What you will do: Scan the records beneath this line for the line holding "### 前端-TypeScript" and the line holding "### 前端-前端框架", then transcribe exactly those two and all lines between.
[Start of section]
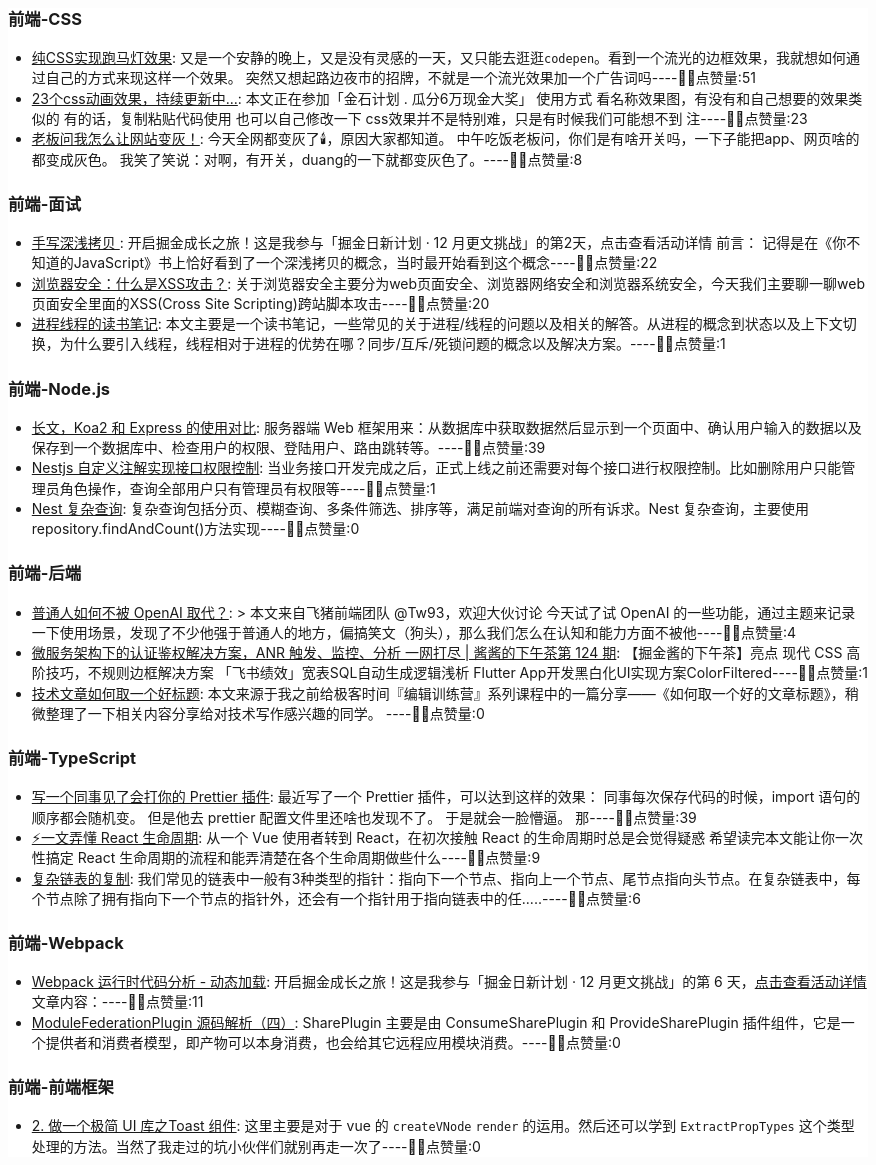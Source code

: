 ### 前端-CSS 
- [纯CSS实现跑马灯效果](https://juejin.cn/post/7172942081290633223): 又是一个安静的晚上，又是没有灵感的一天，又只能去逛逛`codepen`。看到一个流光的边框效果，我就想如何通过自己的方式来现这样一个效果。 突然又想起路边夜市的招牌，不就是一个流光效果加一个广告词吗----👍🏻点赞量:51 
- [23个css动画效果，持续更新中...](https://juejin.cn/post/7172535582206197797): 本文正在参加「金石计划 . 瓜分6万现金大奖」 使用方式 看名称效果图，有没有和自己想要的效果类似的 有的话，复制粘贴代码使用 也可以自己修改一下 css效果并不是特别难，只是有时候我们可能想不到 注----👍🏻点赞量:23 
- [老板问我怎么让网站变灰！](https://juejin.cn/post/7172084291482943502): 今天全网都变灰了🕯️，原因大家都知道。 中午吃饭老板问，你们是有啥开关吗，一下子能把app、网页啥的都变成灰色。 我笑了笑说：对啊，有开关，duang的一下就都变灰色了。----👍🏻点赞量:8 

### 前端-面试 
- [手写深浅拷贝 ](https://juejin.cn/post/7172712373591998495): 开启掘金成长之旅！这是我参与「掘金日新计划 · 12 月更文挑战」的第2天，点击查看活动详情 前言： 记得是在《你不知道的JavaScript》书上恰好看到了一个深浅拷贝的概念，当时最开始看到这个概念----👍🏻点赞量:22 
- [浏览器安全：什么是XSS攻击？](https://juejin.cn/post/7172592737760313381): 关于浏览器安全主要分为web页面安全、浏览器网络安全和浏览器系统安全，今天我们主要聊一聊web页面安全里面的XSS(Cross Site Scripting)跨站脚本攻击----👍🏻点赞量:20 
- [进程线程的读书笔记](https://juejin.cn/post/7173131127883104263): 本文主要是一个读书笔记，一些常见的关于进程/线程的问题以及相关的解答。从进程的概念到状态以及上下文切换，为什么要引入线程，线程相对于进程的优势在哪？同步/互斥/死锁问题的概念以及解决方案。----👍🏻点赞量:1 

### 前端-Node.js 
- [长文，Koa2 和 Express 的使用对比](https://juejin.cn/post/7172977106085740580): 服务器端 Web 框架用来：从数据库中获取数据然后显示到一个页面中、确认用户输入的数据以及保存到一个数据库中、检查用户的权限、登陆用户、路由跳转等。----👍🏻点赞量:39 
- [Nestjs 自定义注解实现接口权限控制](https://juejin.cn/post/7173220430482767903): 当业务接口开发完成之后，正式上线之前还需要对每个接口进行权限控制。比如删除用户只能管理员角色操作，查询全部用户只有管理员有权限等----👍🏻点赞量:1 
- [Nest 复杂查询](https://juejin.cn/post/7173305485393821704): 复杂查询包括分页、模糊查询、多条件筛选、排序等，满足前端对查询的所有诉求。Nest 复杂查询，主要使用 repository.findAndCount()方法实现----👍🏻点赞量:0 

### 前端-后端 
- [普通人如何不被 OpenAI 取代？](https://juejin.cn/post/7173574665862905870): > 本文来自飞猪前端团队 @Tw93，欢迎大伙讨论 今天试了试 OpenAI 的一些功能，通过主题来记录一下使用场景，发现了不少他强于普通人的地方，偏搞笑文（狗头），那么我们怎么在认知和能力方面不被他----👍🏻点赞量:4 
- [微服务架构下的认证鉴权解决方案，ANR 触发、监控、分析 一网打尽  | 酱酱的下午茶第 124 期](https://juejin.cn/post/7173494409009299470): 【掘金酱的下午茶】亮点 现代 CSS 高阶技巧，不规则边框解决方案 「飞书绩效」宽表SQL自动生成逻辑浅析 Flutter App开发黑白化UI实现方案ColorFiltered----👍🏻点赞量:1 
- [技术文章如何取一个好标题](https://juejin.cn/post/7172478080554909703): 本文来源于我之前给极客时间『编辑训练营』系列课程中的一篇分享——《如何取一个好的文章标题》，稍微整理了一下相关内容分享给对技术写作感兴趣的同学。 ----👍🏻点赞量:0 

### 前端-TypeScript 
- [写一个同事见了会打你的 Prettier 插件](https://juejin.cn/post/7172528891788492814): 最近写了一个 Prettier 插件，可以达到这样的效果： 同事每次保存代码的时候，import 语句的顺序都会随机变。 但是他去 prettier 配置文件里还啥也发现不了。 于是就会一脸懵逼。 那----👍🏻点赞量:39 
- [⚡一文弄懂 React 生命周期](https://juejin.cn/post/7173223688353873950): 从一个 Vue 使用者转到 React，在初次接触 React 的生命周期时总是会觉得疑惑 希望读完本文能让你一次性搞定 React 生命周期的流程和能弄清楚在各个生命周期做些什么----👍🏻点赞量:9 
- [复杂链表的复制](https://juejin.cn/post/7172551214516109342): 我们常见的链表中一般有3种类型的指针：指向下一个节点、指向上一个节点、尾节点指向头节点。在复杂链表中，每个节点除了拥有指向下一个节点的指针外，还会有一个指针用于指向链表中的任.....----👍🏻点赞量:6 

### 前端-Webpack 
- [Webpack 运行时代码分析 - 动态加载](https://juejin.cn/post/7173174918484820005): 开启掘金成长之旅！这是我参与「掘金日新计划 · 12 月更文挑战」的第 6 天，[点击查看活动详情](https://juejin.cn/post/7167294154827890702) 文章内容：----👍🏻点赞量:11 
- [ModuleFederationPlugin 源码解析（四）](https://juejin.cn/post/7173130442009214989): SharePlugin 主要是由 ConsumeSharePlugin 和 ProvideSharePlugin 插件组件，它是一个提供者和消费者模型，即产物可以本身消费，也会给其它远程应用模块消费。----👍🏻点赞量:0 

### 前端-前端框架 
- [2. 做一个极简 UI 库之Toast 组件](https://juejin.cn/post/7173194378633019400): 这里主要是对于 vue 的 `createVNode` `render` 的运用。然后还可以学到 `ExtractPropTypes` 这个类型处理的方法。当然了我走过的坑小伙伴们就别再走一次了----👍🏻点赞量:0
[End of section]
Result of the exercise:
### 前端-TypeScript 
- [写一个同事见了会打你的 Prettier 插件](https://juejin.cn/post/7172528891788492814): 最近写了一个 Prettier 插件，可以达到这样的效果： 同事每次保存代码的时候，import 语句的顺序都会随机变。 但是他去 prettier 配置文件里还啥也发现不了。 于是就会一脸懵逼。 那----👍🏻点赞量:39 
- [⚡一文弄懂 React 生命周期](https://juejin.cn/post/7173223688353873950): 从一个 Vue 使用者转到 React，在初次接触 React 的生命周期时总是会觉得疑惑 希望读完本文能让你一次性搞定 React 生命周期的流程和能弄清楚在各个生命周期做些什么----👍🏻点赞量:9 
- [复杂链表的复制](https://juejin.cn/post/7172551214516109342): 我们常见的链表中一般有3种类型的指针：指向下一个节点、指向上一个节点、尾节点指向头节点。在复杂链表中，每个节点除了拥有指向下一个节点的指针外，还会有一个指针用于指向链表中的任.....----👍🏻点赞量:6 

### 前端-Webpack 
- [Webpack 运行时代码分析 - 动态加载](https://juejin.cn/post/7173174918484820005): 开启掘金成长之旅！这是我参与「掘金日新计划 · 12 月更文挑战」的第 6 天，[点击查看活动详情](https://juejin.cn/post/7167294154827890702) 文章内容：----👍🏻点赞量:11 
- [ModuleFederationPlugin 源码解析（四）](https://juejin.cn/post/7173130442009214989): SharePlugin 主要是由 ConsumeSharePlugin 和 ProvideSharePlugin 插件组件，它是一个提供者和消费者模型，即产物可以本身消费，也会给其它远程应用模块消费。----👍🏻点赞量:0 

### 前端-前端框架 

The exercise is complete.